Intra‐venous or oral flucytosine displays synergy with amphotericin. It cannot be used as monotherapy because of rapidly developing drug resistance and significant gastro‐intestinal side effects may develop (Saag 2000, Graybill 1997). Drug levels or haematological markers need to be monitored.

The azole compounds (e.g. fluconazole, itraconazole, ketoconazole) were introduced in the 1980s as effective, well tolerated oral and intravenous anti‐fungals. Their action against cryptococcal disease has been well described.

Most modern treatment protocols involve combinations of the above drugs. The Infectious Diseases Society of America recommends a 3 step treatment approach: induction (2 weeks of amphotericin B 0.7‐1mg/kg/day plus flucytosine 100mg/kg/day) followed by consolidation (8 weeks of fluconazole 400mg/day) and then maintenance (fluconazole 200mg/day for life) (Saag 2000), but some commentators have questioned the scientific evidence behind this (Day 2004).Other proposed regimes include prolonged courses of amphotericin and flucytosine, fluconazole and flucytosine dual therapy and the use of amphotericin alone. In much of the developing world fluconazole is the only drug available, via a donation programme and azole based monotherapy is widely used. A number of these regimes are based on anecdotal reports of open‐label phase II clinical trials and the rationale for their use has never been rigorously reviewed.
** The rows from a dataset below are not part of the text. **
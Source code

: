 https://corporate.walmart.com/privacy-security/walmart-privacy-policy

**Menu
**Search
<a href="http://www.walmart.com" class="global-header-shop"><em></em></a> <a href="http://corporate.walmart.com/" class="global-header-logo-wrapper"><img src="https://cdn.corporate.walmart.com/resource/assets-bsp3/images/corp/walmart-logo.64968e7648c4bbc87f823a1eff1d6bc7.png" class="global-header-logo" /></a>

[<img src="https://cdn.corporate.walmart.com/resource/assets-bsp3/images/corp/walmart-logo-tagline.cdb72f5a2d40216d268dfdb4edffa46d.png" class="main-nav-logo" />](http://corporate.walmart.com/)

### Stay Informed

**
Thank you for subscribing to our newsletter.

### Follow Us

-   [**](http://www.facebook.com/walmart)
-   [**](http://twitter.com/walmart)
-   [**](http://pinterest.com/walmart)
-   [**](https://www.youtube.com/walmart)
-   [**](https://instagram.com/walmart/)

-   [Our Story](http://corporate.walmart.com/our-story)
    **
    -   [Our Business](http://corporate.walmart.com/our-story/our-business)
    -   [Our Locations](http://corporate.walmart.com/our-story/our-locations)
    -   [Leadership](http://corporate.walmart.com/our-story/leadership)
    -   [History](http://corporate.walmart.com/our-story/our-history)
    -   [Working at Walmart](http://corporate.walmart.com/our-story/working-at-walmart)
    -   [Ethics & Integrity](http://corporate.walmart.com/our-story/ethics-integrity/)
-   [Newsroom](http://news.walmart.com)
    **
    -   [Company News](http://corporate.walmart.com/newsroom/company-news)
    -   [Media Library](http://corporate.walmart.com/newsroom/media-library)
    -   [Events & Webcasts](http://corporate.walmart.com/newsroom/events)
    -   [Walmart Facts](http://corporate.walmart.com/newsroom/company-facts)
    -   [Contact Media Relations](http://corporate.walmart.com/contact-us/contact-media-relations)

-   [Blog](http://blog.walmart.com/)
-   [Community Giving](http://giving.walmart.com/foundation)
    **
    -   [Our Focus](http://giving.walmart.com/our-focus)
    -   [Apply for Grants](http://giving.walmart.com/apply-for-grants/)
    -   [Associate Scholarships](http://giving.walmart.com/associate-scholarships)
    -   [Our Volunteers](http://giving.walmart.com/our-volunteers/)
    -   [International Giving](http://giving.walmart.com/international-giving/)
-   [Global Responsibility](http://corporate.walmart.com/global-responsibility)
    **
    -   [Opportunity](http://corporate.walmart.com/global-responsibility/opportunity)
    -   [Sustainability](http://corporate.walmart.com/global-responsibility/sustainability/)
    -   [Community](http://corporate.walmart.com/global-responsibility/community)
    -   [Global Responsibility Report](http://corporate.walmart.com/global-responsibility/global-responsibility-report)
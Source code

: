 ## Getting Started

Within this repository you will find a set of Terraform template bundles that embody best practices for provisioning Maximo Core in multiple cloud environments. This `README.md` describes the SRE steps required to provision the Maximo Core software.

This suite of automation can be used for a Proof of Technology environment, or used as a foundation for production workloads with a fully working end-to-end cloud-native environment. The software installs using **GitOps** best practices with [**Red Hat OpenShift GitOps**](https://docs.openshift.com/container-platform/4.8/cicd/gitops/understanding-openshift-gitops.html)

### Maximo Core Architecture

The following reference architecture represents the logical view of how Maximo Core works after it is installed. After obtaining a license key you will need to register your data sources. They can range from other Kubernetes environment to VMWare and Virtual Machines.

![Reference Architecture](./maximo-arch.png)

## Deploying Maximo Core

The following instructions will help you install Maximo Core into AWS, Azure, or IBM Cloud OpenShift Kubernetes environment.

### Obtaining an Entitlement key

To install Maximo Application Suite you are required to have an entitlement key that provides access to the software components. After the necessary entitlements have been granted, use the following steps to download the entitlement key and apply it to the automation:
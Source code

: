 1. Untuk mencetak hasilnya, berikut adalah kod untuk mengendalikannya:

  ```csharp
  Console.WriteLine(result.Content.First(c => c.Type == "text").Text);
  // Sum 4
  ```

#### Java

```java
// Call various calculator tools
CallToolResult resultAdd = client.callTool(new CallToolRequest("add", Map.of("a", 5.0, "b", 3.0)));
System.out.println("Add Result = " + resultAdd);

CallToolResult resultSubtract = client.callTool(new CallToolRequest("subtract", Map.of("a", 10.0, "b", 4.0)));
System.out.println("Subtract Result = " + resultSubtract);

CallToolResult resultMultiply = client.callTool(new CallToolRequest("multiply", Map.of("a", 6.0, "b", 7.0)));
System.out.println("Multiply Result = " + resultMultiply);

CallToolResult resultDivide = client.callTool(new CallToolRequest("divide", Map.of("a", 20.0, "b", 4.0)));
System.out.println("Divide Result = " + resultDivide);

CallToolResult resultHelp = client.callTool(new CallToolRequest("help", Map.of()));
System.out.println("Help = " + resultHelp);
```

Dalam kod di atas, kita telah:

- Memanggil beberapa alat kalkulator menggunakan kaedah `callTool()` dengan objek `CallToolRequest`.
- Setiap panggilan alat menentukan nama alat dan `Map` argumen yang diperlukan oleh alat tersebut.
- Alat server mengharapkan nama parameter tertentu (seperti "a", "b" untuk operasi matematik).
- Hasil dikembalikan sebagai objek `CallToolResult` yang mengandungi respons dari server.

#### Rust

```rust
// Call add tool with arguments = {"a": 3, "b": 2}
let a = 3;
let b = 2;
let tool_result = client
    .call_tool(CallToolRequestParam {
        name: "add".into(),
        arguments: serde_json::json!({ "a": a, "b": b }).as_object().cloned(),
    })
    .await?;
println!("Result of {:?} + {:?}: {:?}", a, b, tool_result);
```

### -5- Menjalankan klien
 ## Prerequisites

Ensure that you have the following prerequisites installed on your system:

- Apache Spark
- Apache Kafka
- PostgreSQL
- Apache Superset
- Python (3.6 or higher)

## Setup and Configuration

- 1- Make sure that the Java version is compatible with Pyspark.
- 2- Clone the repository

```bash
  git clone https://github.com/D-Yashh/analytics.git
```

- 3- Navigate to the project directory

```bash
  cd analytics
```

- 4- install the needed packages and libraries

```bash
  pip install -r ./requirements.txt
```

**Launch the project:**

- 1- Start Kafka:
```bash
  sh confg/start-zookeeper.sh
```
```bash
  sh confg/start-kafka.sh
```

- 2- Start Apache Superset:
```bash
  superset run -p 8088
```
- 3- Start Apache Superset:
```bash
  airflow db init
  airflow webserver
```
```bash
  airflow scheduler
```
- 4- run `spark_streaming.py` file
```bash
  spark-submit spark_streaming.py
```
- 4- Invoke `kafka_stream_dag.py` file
Raised intracranial pressure (ICP), is common in cryptococcal meningitis occurring in more than 50% of patients (Graybill 1997). Raised ICP during the first 2 weeks of treatment is associated with a poor clinical response and careful management of ICP is thought to reduce mortality and long term sequelae. Proposed mechanisms to reduce ICP include repeated lumbar puncture, drain insertion and ventriculo‐peritoneal shunting (Denning 1991). Mannitol, acetazolamide and corticosteroids have also been tried, but the effects of these interventions are, at best, unproven.

Initial antifungal treatment rarely eradicates cryptococcosis in HIV infected patients but symptoms may improve and control of infection is obtainable with secondary prophylaxis. With the advent of antiretroviral therapy this picture may change with patients that are initially treated with antifungal agents being established on antiretroviral therapy and no longer needing secondary prophylaxis as their immune system improves (Vibhagool 2003). Antiretroviral therapy is becoming increasingly available in the developing world, many patients in these setting still present with a major opportunistic infection such as cryptococcal meningitis having not known they were HIV infected. Defining effective evidence based protocols for treatment of cryptococcal meningitis is important in these patients if they are to benefit from subsequent antiretroviral therapy.

The mainstay of treatment for cryptococcal meningitis in the developing world is fluconazole, which in many cases is the only drug available. The aim of this review will be to look at trials comparing the current gold standard of treatment amphoteracin to fluconazole. Also combinations of treatment will be compared as interventions to manage raised intracranial pressure.

This review will not look at primary or secondary prophylaxis against cryptococcal meningtis.